Issue |
A&A
Volume 695, March 2025
|
|
---|---|---|
Article Number | A5 | |
Number of page(s) | 10 | |
Section | Extragalactic astronomy | |
DOI | https://doi.org/10.1051/0004-6361/202451932 | |
Published online | 26 February 2025 |
NEUTRALUNIVERSEMACHINE: How filaments and dark-matter haloes influence the galaxy’s cold gas content
1
Shanghai Astronomical Observatory, Chinese Academy of Sciences, Shanghai 200030, China
2
University of Chinese Academy of Sciences, Beijing 100049, China
3
Steward Observatory, University of Arizona, 933 N Cherry Ave., Tucson, AZ 85721, USA
⋆ Corresponding author; guohong@shao.ac.cn
Received:
20
August
2024
Accepted:
5
February
2025
Aims. We aim to investigate the influence of the distance to filaments and dark-matter haloes on galaxy cold-gas content in the empirical model NEUTRALUNIVERSEMACHINE (NUM) and the hydrodynamical simulation IllustrisTNG.

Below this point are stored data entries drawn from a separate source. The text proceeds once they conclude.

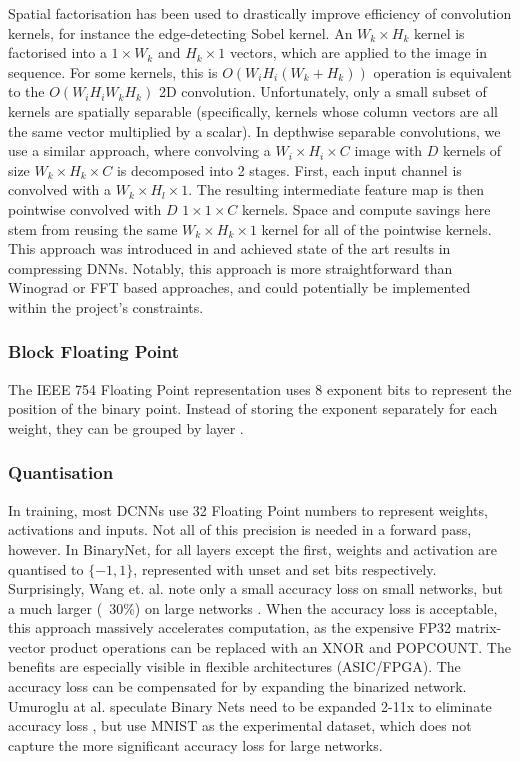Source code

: \documentclass[12pt]{article}
\begin{document}
Spatial factorisation has been used to drastically improve efficiency of convolution kernels,
for instance the edge-detecting Sobel kernel.
An $W_k \times H_k$ kernel is factorised into a $1 \times W_k$ and $H_k \times 1$ vectors,
which are applied to the image in sequence.
For some kernels, this is $O(W_iH_i(W_k + H_k))$ operation is equivalent to the $O(W_iH_iW_kH_k)$
2D convolution.
Unfortunately, only a small subset of kernels are spatially separable (specifically, kernels
whose column vectors are all the same vector multiplied by a scalar).
In depthwise separable convolutions, we use a similar approach, where convolving a $W_i \times
H_i \times C$ image with $D$ kernels of size $W_k \times H_k \times C$ is decomposed into 2 stages.
First, each input channel is convolved with a $W_k \times H_l \times 1$.
The resulting intermediate feature map is then pointwise convolved with $D$ $1 \times 1 \times
C$ kernels.
Space and compute savings here stem from reusing the same $W_k \times H_k \times 1$ kernel for
all of the pointwise kernels.
This approach was introduced in \cite{howard2017mobilenets} and achieved state of the art results
in compressing DNNs. Notably, this approach is more straightforward than Winograd or FFT
based approaches, and could potentially be implemented within the project's constraints.

\subsubsection{Block Floating Point}
The IEEE 754 Floating Point representation uses 8 exponent bits to represent the position of
the binary point.
Instead of storing the exponent separately for each weight, they can be grouped by layer
\cite{courbariaux2014training}.

\subsubsection{Quantisation}
In training, most DCNNs use 32 Floating Point numbers to represent weights, activations and inputs.
Not all of this precision is needed in a forward pass, however.
In BinaryNet, for all layers except the first, weights and activation are quantised to $\{-1,
1\}$, represented with unset and set bits respectively.
Surprisingly, Wang et. al. note only a small accuracy loss on small
networks\cite{courbariaux2016binarynet}, but a much larger (~30\%) on large networks
\cite{wang2019deep}.
When the accuracy loss is acceptable, this approach massively accelerates computation,
as the expensive FP32 matrix-vector product operations can be replaced with an XNOR and
POPCOUNT\cite{courbariaux2016binarynet}.
The benefits are especially visible in flexible architectures (ASIC/FPGA).
The accuracy loss can be compensated for by expanding the binarized network.
Umuroglu at al. speculate Binary Nets need to be expanded 2-11x to eliminate accuracy loss
\cite{umuroglu2016finn},
but use MNIST as the experimental dataset, which does not capture the more significant accuracy
loss for large networks.
\end{document}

Methods. We used DisPerSE to identify cosmic web structures and calculate the distance of galaxies to filaments for both observations and models. We show the results of the H I and H2 mass functions, H I- and H2-halo-mass relations, H I- and H2-stellar-mass relations for galaxies in the NUM model and IllustrisTNG with different distances to filaments and compare them with observational measurements. We also show the evolution of H I and H2 mass densities at different distances to filament bins.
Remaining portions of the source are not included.